- _About this exercise_
Although the records contain pictures, repeat only the text of every line exactly.

- _Record extracts_

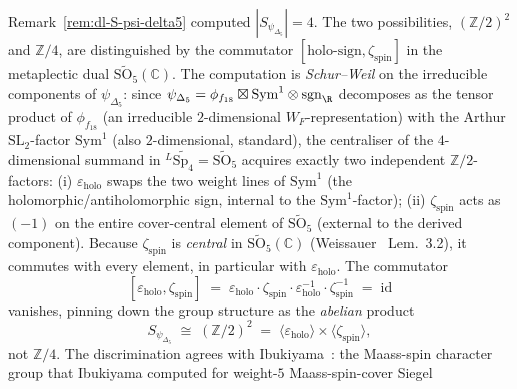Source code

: \begin{remark}[Group-structure determination: $S_{\psi_{\Delta_5}} = (\mathbb{Z}/2)^2$ versus $\mathbb{Z}/4$]
\label{rem:dl-kazhdan-group-structure}
Remark~\ref{rem:dl-S-psi-delta5} computed
$|S_{\psi_{\Delta_5}}| = 4$. The two possibilities,
$(\mathbb{Z}/2)^2$ and $\mathbb{Z}/4$, are distinguished by the
commutator $[\text{holo-sign}, \zeta_{\mathrm{spin}}]$ in the
metaplectic dual $\widetilde{\mathrm{SO}_5}(\mathbb{C})$.
The computation is \emph{Schur--Weil} on the irreducible components of
$\psi_{\Delta_5}$: since
$\psi_{\Delta_5} = \phi_{f_{18}}\boxtimes\mathrm{Sym}^1\otimes
\mathrm{sgn}_\R$ decomposes as the tensor product of
$\phi_{f_{18}}$ (an irreducible $2$-dimensional $W_F$-representation)
with the Arthur $\mathrm{SL}_2$-factor $\mathrm{Sym}^1$ (also $2$-dimensional,
standard), the centraliser of the $4$-dimensional summand in
${}^L\widetilde{\mathrm{Sp}_4} = \widetilde{\mathrm{SO}_5}$ acquires
exactly two independent $\mathbb{Z}/2$-factors:
(i) $\varepsilon_{\mathrm{holo}}$ swaps the two weight lines of
$\mathrm{Sym}^1$ (the holomorphic/antiholomorphic sign, internal to the
$\mathrm{Sym}^1$-factor); (ii) $\zeta_{\mathrm{spin}}$ acts as $(-1)$ on
the entire cover-central element of $\widetilde{\mathrm{SO}_5}$
(external to the derived component). Because $\zeta_{\mathrm{spin}}$ is
\emph{central} in $\widetilde{\mathrm{SO}_5}(\mathbb{C})$
(Weissauer~\cite{Weissauer2009GSp4} Lem.\ 3.2), it commutes with every
element, in particular with $\varepsilon_{\mathrm{holo}}$. The commutator
\begin{equation}
\label{eq:kazhdan-commutator-trivial}
 [\varepsilon_{\mathrm{holo}}, \zeta_{\mathrm{spin}}]
 \;=\;
 \varepsilon_{\mathrm{holo}}\cdot\zeta_{\mathrm{spin}}\cdot
 \varepsilon_{\mathrm{holo}}^{-1}\cdot\zeta_{\mathrm{spin}}^{-1}
 \;=\;
 \mathrm{id}
\end{equation}
vanishes, pinning down the group structure as the \emph{abelian}
product
\begin{equation}
\label{eq:kazhdan-group-ZZ2x2}
 S_{\psi_{\Delta_5}}
 \;\cong\;
 (\mathbb{Z}/2)^2
 \;=\;
 \langle \varepsilon_{\mathrm{holo}}\rangle
 \times
 \langle \zeta_{\mathrm{spin}}\rangle,
\end{equation}
not $\mathbb{Z}/4$. The discrimination agrees with
Ibukiyama~\cite{Ibukiyama1998Paramodular}: the Maass-spin character
group that Ibukiyama computed for weight-$5$ Maass-spin-cover Siegel

\end{remark}
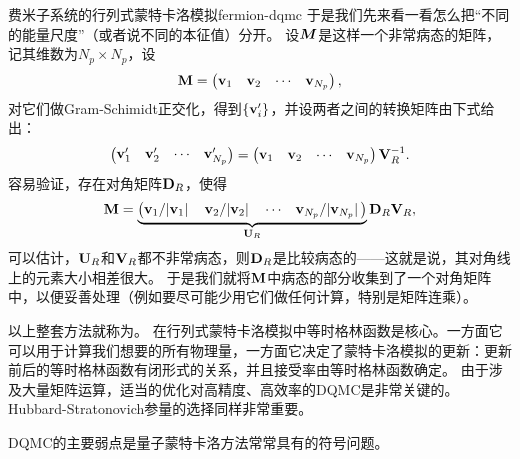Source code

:\begin{back}{费米子系统的行列式蒙特卡洛模拟}{fermion-dqmc}
    于是我们先来看一看怎么把“不同的能量尺度”（或者说不同的本征值）分开。
    设$\vb*{M}$是这样一个非常病态的矩阵，记其维数为$N_p \times N_p$，设
    \begin{equation}
        \vb{M} = \pmqty{\vb{v}_1 & \vb{v}_2 & \cdots & \vb{v}_{N_p}},
    \end{equation}
    对它们做Gram-Schimidt正交化，得到$\{\vb{v}_i'\}$，并设两者之间的转换矩阵由下式给出：
    \begin{equation}
        \pmqty{\vb{v}'_1 & \vb{v}'_2 & \cdots & \vb{v}'_{N_p}} = \pmqty{\vb{v}_1 & \vb{v}_2 & \cdots & \vb{v}_{N_p}} \vb{V}_R^{-1}.
    \end{equation}
    容易验证，存在对角矩阵$\vb{D}_R$，使得
    \begin{equation}
        \vb{M} = \underbrace{\pmqty{\vb{v}_1 / \abs*{\vb{v}_1} & \vb{v}_2 / \abs*{\vb{v}_2} & \cdots & \vb{v}_{N_p} / \abs*{\vb{v}_{N_p}}}}_{\vb{U}_R} \vb{D}_R \vb{V}_R,
    \end{equation}
    可以估计，$\vb{U}_R$和$\vb{V}_R$都不非常病态，则$\vb{D}_R$是比较病态的——这就是说，其对角线上的元素大小相差很大。
    于是我们就将$\vb{M}$中病态的部分收集到了一个对角矩阵中，以便妥善处理（例如要尽可能少用它们做任何计算，特别是矩阵连乘）。

    以上整套方法就称为。
    在行列式蒙特卡洛模拟中等时格林函数是核心。一方面它可以用于计算我们想要的所有物理量，一方面它决定了蒙特卡洛模拟的更新：更新前后的等时格林函数有闭形式的关系，并且接受率由等时格林函数确定。
    由于涉及大量矩阵运算，适当的优化对高精度、高效率的DQMC是非常关键的。
    Hubbard-Stratonovich参量的选择同样非常重要。
    
    DQMC的主要弱点是量子蒙特卡洛方法常常具有的符号问题。
\end{back}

- _Answer below_
Source code

: \begin{remark}[Group-structure determination: $S_{\psi_{\Delta_5}} = (\mathbb{Z}/2)^2$ versus $\mathbb{Z}/4$]
\label{rem:dl-kazhdan-group-structure}
Remark~\ref{rem:dl-S-psi-delta5} computed
$|S_{\psi_{\Delta_5}}| = 4$. The two possibilities,
$(\mathbb{Z}/2)^2$ and $\mathbb{Z}/4$, are distinguished by the
commutator $[\text{holo-sign}, \zeta_{\mathrm{spin}}]$ in the
metaplectic dual $\widetilde{\mathrm{SO}_5}(\mathbb{C})$.
The computation is \emph{Schur--Weil} on the irreducible components of
$\psi_{\Delta_5}$: since
$\psi_{\Delta_5} = \phi_{f_{18}}\boxtimes\mathrm{Sym}^1\otimes
\mathrm{sgn}_\R$ decomposes as the tensor product of
$\phi_{f_{18}}$ (an irreducible $2$-dimensional $W_F$-representation)
with the Arthur $\mathrm{SL}_2$-factor $\mathrm{Sym}^1$ (also $2$-dimensional,
standard), the centraliser of the $4$-dimensional summand in
${}^L\widetilde{\mathrm{Sp}_4} = \widetilde{\mathrm{SO}_5}$ acquires
exactly two independent $\mathbb{Z}/2$-factors:
(i) $\varepsilon_{\mathrm{holo}}$ swaps the two weight lines of
$\mathrm{Sym}^1$ (the holomorphic/antiholomorphic sign, internal to the
$\mathrm{Sym}^1$-factor); (ii) $\zeta_{\mathrm{spin}}$ acts as $(-1)$ on
the entire cover-central element of $\widetilde{\mathrm{SO}_5}$
(external to the derived component). Because $\zeta_{\mathrm{spin}}$ is
\emph{central} in $\widetilde{\mathrm{SO}_5}(\mathbb{C})$
(Weissauer~\cite{Weissauer2009GSp4} Lem.\ 3.2), it commutes with every
element, in particular with $\varepsilon_{\mathrm{holo}}$. The commutator
\begin{equation}
\label{eq:kazhdan-commutator-trivial}
 [\varepsilon_{\mathrm{holo}}, \zeta_{\mathrm{spin}}]
 \;=\;
 \varepsilon_{\mathrm{holo}}\cdot\zeta_{\mathrm{spin}}\cdot
 \varepsilon_{\mathrm{holo}}^{-1}\cdot\zeta_{\mathrm{spin}}^{-1}
 \;=\;
 \mathrm{id}
\end{equation}
vanishes, pinning down the group structure as the \emph{abelian}
product
\begin{equation}
\label{eq:kazhdan-group-ZZ2x2}
 S_{\psi_{\Delta_5}}
 \;\cong\;
 (\mathbb{Z}/2)^2
 \;=\;
 \langle \varepsilon_{\mathrm{holo}}\rangle
 \times
 \langle \zeta_{\mathrm{spin}}\rangle,
\end{equation}
not $\mathbb{Z}/4$. The discrimination agrees with
Ibukiyama~\cite{Ibukiyama1998Paramodular}: the Maass-spin character
group that Ibukiyama computed for weight-$5$ Maass-spin-cover Siegel

\end{remark}
Source code

:\begin{back}{费米子系统的行列式蒙特卡洛模拟}{fermion-dqmc}
    于是我们先来看一看怎么把“不同的能量尺度”（或者说不同的本征值）分开。
    设$\vb*{M}$是这样一个非常病态的矩阵，记其维数为$N_p \times N_p$，设
    \begin{equation}
        \vb{M} = \pmqty{\vb{v}_1 & \vb{v}_2 & \cdots & \vb{v}_{N_p}},
    \end{equation}
    对它们做Gram-Schimidt正交化，得到$\{\vb{v}_i'\}$，并设两者之间的转换矩阵由下式给出：
    \begin{equation}
        \pmqty{\vb{v}'_1 & \vb{v}'_2 & \cdots & \vb{v}'_{N_p}} = \pmqty{\vb{v}_1 & \vb{v}_2 & \cdots & \vb{v}_{N_p}} \vb{V}_R^{-1}.
    \end{equation}
    容易验证，存在对角矩阵$\vb{D}_R$，使得
    \begin{equation}
        \vb{M} = \underbrace{\pmqty{\vb{v}_1 / \abs*{\vb{v}_1} & \vb{v}_2 / \abs*{\vb{v}_2} & \cdots & \vb{v}_{N_p} / \abs*{\vb{v}_{N_p}}}}_{\vb{U}_R} \vb{D}_R \vb{V}_R,
    \end{equation}
    可以估计，$\vb{U}_R$和$\vb{V}_R$都不非常病态，则$\vb{D}_R$是比较病态的——这就是说，其对角线上的元素大小相差很大。
    于是我们就将$\vb{M}$中病态的部分收集到了一个对角矩阵中，以便妥善处理（例如要尽可能少用它们做任何计算，特别是矩阵连乘）。

    以上整套方法就称为。
    在行列式蒙特卡洛模拟中等时格林函数是核心。一方面它可以用于计算我们想要的所有物理量，一方面它决定了蒙特卡洛模拟的更新：更新前后的等时格林函数有闭形式的关系，并且接受率由等时格林函数确定。
    由于涉及大量矩阵运算，适当的优化对高精度、高效率的DQMC是非常关键的。
    Hubbard-Stratonovich参量的选择同样非常重要。
    
    DQMC的主要弱点是量子蒙特卡洛方法常常具有的符号问题。
\end{back}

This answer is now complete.